The store, in Granville Island's Net Loft, reopened April 14. Now it's concentrating on the genres its customers favour: high-quality fiction, mysteries, history/current events, children's books and cookbooks. Sections that weren't as important to customers -- gardening, crafts, art books, architecture, religion and philosophy -- but were, paradoxically, targets for thieves, have been given the heave-ho.
"People don't buy how-to books and craft books and gardening books any more. They can go look all that stuff up online," says Stewart, who believes business savvy -- not just a love of books -- is a must for independent booksellers in the age of Chapters, Amazon, Costco and Wal-Mart.
Stewart, 31, has grown up at Blackberry Books. He was four years old when his parents, Lucy and Dale, opened the store. (They were taking a chance, since no one could be sure that Granville Island would become a hot destination.) From the age of 12 until he finished university, he worked at the store part-time. And in the mid-1990s, when things got really tough for independent bookstores, he started managing it.

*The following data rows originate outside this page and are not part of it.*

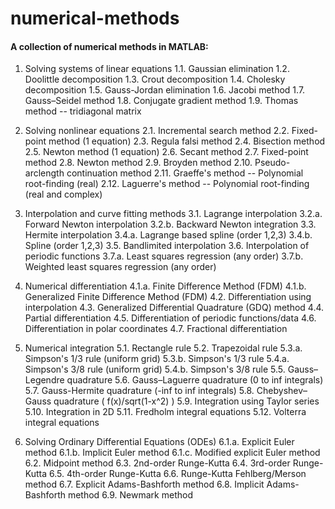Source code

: # numerical-methods

#### A collection of numerical methods in MATLAB:

1. Solving systems of linear equations
    1.1. Gaussian elimination
    1.2. Doolittle decomposition
    1.3. Crout decomposition
    1.4. Cholesky decomposition
    1.5. Gauss-Jordan elimination
    1.6. Jacobi method
    1.7. Gauss–Seidel method
    1.8. Conjugate gradient method
    1.9. Thomas method -- tridiagonal matrix

2. Solving nonlinear equations
    2.1. Incremental search method
    2.2. Fixed-point method (1 equation)
    2.3. Regula falsi method
    2.4. Bisection method
    2.5. Newton method (1 equation)
    2.6. Secant method
    2.7. Fixed-point method
    2.8. Newton method
    2.9. Broyden method
    2.10. Pseudo-arclength continuation method
    2.11. Graeffe's method --  Polynomial root-finding (real)
    2.12. Laguerre's method -- Polynomial root-finding (real and complex)

3. Interpolation and curve fitting methods
    3.1. Lagrange interpolation
    3.2.a. Forward Newton interpolation
    3.2.b. Backward Newton integration
    3.3. Hermite interpolation
    3.4.a. Lagrange based spline (order 1,2,3)
    3.4.b. Spline (order 1,2,3)
    3.5. Bandlimited interpolation
    3.6. Interpolation of periodic functions
    3.7.a. Least squares regression (any order)
    3.7.b. Weighted least squares regression (any order)

4. Numerical differentiation
  4.1.a. Finite Difference Method (FDM)
  4.1.b. Generalized Finite Difference Method (FDM)
  4.2. Differentiation using interpolation
  4.3. Generalized Differential Quadrature (GDQ) method
  4.4. Partial differentiation
  4.5. Differentiation of periodic functions/data
  4.6. Differentiation in polar coordinates
  4.7. Fractional differentiation

5. Numerical integration
  5.1. Rectangle rule
  5.2. Trapezoidal rule
  5.3.a. Simpson's 1/3 rule (uniform grid)
  5.3.b. Simpson's 1/3 rule
  5.4.a. Simpson's 3/8 rule (uniform grid)
  5.4.b. Simpson's 3/8 rule
  5.5. Gauss–Legendre quadrature
  5.6. Gauss–Laguerre quadrature (0 to inf integrals)
  5.7. Gauss-Hermite quadrature  (-inf to inf integrals)
  5.8. Chebyshev–Gauss quadrature ( f(x)/sqrt(1-x^2) )
  5.9. Integration using Taylor series
  5.10. Integration in 2D
  5.11. Fredholm integral equations
  5.12. Volterra integral equations

6. Solving Ordinary Differential Equations (ODEs)
  6.1.a. Explicit Euler method
  6.1.b. Implicit Euler method
  6.1.c. Modified explicit Euler method
  6.2. Midpoint method
  6.3. 2nd-order Runge-Kutta
  6.4. 3rd-order Runge-Kutta
  6.5. 4th-order Runge-Kutta
  6.6. Runge-Kutta Fehlberg/Merson method
  6.7. Explicit Adams-Bashforth method
  6.8. Implicit Adams-Bashforth method
  6.9. Newmark method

He and his parents didn't renovate out of desperation. "Last year, we probably had our best year in six years," Stewart says. "But we want to stick around, and we want to be smart about it." Brighter lighting in the store makes shopping easier for older customers. And, combined with the more compact floor plan, it makes shoplifting harder. The recently departed religion section was always being stolen from, according to Stewart. "Somebody stole The Good Karma Handbook. I am not making this up." Bob Dylan's memoir, Chronicles: Volume One, also finds its way into the pockets of the dishonest because "people love to steal Bob Dylan."
Blackberry's renovation also includes new shelving and new computer software. Using the software, the six employees (three full-time, three part-time) can locate the books that customers request and bring them in quickly.
And now they have the Internet at their fingertips. Stewart says that, in the past, when a customer came in and asked which writer had just won the Man Booker Prize, "you either knew it or you looked a little stupid. Now, Google-Google, boom -- you have that information immediately."
When an independent bookstore closes its doors after a long run -- Women In Print, the Granville Book Company and Black Sheep Books have all folded their tents in recent years -- it always make the news. But Stewart insists that not every story in the world of independent bookselling is a sad one. To him, Blackberry's new look feels like a rebirth.